RECORDS FOR PROCESSING:
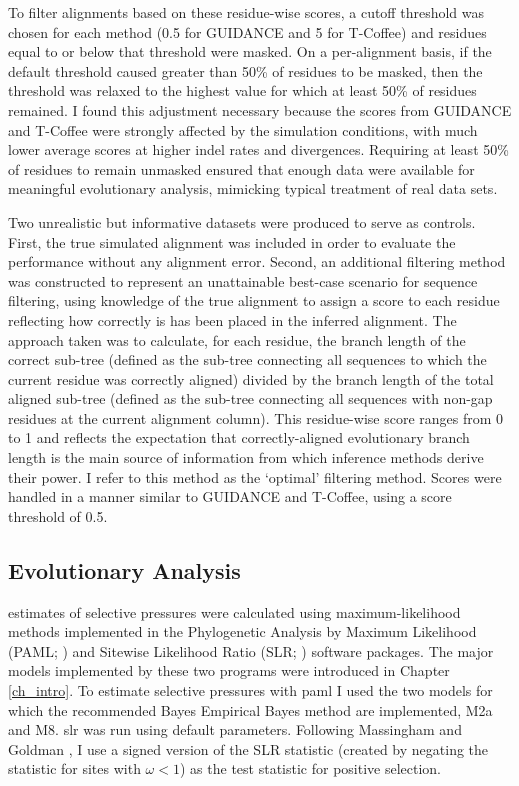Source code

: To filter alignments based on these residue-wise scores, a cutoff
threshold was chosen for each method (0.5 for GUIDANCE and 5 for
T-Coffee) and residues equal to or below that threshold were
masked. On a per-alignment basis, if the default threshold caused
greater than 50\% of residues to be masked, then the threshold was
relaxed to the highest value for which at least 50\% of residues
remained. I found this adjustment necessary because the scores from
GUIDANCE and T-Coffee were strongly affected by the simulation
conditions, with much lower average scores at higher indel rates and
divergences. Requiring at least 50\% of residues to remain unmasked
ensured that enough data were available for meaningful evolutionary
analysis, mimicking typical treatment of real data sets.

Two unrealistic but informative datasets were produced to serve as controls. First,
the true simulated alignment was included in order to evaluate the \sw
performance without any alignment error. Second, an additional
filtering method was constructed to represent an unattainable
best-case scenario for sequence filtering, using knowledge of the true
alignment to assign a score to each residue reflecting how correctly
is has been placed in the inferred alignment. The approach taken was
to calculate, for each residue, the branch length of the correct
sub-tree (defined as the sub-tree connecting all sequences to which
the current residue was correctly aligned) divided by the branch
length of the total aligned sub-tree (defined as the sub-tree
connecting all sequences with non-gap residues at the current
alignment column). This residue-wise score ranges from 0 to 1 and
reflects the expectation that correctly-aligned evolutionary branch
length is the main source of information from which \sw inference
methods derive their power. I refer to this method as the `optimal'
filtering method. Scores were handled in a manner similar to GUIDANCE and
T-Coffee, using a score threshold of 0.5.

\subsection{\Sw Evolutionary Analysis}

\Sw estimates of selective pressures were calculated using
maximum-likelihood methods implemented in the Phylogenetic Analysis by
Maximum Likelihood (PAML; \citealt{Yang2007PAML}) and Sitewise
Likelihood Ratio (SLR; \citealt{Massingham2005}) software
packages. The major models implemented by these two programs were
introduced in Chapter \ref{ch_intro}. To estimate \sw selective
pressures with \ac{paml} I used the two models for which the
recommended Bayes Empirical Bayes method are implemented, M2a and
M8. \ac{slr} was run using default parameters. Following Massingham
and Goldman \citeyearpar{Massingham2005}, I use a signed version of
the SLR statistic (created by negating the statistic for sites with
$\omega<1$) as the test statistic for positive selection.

---

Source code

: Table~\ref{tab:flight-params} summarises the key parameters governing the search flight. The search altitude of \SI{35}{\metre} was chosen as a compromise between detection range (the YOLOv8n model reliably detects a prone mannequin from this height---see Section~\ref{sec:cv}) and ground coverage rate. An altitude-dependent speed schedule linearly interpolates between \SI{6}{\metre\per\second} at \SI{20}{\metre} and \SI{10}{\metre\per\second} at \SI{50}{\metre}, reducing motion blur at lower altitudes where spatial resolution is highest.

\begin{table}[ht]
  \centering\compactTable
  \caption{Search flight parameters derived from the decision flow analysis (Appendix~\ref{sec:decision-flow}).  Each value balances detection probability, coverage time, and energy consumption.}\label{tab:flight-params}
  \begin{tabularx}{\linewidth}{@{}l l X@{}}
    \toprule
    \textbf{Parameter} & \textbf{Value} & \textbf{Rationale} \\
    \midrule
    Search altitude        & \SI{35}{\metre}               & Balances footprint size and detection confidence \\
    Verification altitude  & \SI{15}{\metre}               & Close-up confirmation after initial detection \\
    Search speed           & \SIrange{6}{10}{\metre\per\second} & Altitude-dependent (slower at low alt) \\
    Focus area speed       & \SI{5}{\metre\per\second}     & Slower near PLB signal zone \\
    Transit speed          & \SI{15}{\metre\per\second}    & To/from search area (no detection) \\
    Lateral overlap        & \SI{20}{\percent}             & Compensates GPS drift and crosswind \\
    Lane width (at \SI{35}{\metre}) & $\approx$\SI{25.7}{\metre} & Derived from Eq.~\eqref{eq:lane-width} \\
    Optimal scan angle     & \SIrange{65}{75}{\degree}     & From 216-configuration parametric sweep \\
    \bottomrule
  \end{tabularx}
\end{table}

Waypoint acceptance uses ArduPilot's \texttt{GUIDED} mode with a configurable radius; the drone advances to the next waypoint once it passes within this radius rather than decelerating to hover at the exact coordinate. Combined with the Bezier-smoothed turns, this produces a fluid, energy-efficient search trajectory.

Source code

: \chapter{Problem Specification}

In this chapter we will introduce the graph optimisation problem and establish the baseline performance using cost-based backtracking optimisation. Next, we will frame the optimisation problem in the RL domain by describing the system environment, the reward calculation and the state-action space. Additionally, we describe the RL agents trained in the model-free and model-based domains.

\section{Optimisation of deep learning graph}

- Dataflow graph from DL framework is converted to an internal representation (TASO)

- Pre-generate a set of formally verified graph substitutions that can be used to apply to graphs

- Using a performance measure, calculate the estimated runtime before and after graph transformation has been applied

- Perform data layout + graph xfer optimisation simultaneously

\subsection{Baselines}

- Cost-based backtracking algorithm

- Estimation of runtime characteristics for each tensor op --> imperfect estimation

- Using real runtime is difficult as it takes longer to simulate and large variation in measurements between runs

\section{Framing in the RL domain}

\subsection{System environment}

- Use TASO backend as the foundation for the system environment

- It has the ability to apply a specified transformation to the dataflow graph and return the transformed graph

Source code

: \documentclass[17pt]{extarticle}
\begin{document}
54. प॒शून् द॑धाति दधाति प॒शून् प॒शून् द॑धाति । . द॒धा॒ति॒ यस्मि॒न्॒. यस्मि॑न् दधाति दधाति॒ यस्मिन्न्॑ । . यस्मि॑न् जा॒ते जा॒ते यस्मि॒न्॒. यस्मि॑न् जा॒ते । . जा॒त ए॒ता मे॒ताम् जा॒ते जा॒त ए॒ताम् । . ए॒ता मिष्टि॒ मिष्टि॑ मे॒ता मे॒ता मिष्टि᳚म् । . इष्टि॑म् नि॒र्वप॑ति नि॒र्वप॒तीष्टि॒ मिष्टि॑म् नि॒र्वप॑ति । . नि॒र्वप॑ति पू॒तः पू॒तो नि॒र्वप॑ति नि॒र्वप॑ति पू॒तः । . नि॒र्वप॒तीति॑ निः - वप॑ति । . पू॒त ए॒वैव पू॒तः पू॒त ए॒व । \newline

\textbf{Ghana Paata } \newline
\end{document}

EXERCISE AIM:
Could you return exactly the stretch of the data above that starts at the line with "alignment to assign" and ends at the line with "the current residue", both lines included?

RESPONSE:
alignment to assign a score to each residue reflecting how correctly
is has been placed in the inferred alignment. The approach taken was
to calculate, for each residue, the branch length of the correct
sub-tree (defined as the sub-tree connecting all sequences to which
the current residue was correctly aligned) divided by the branch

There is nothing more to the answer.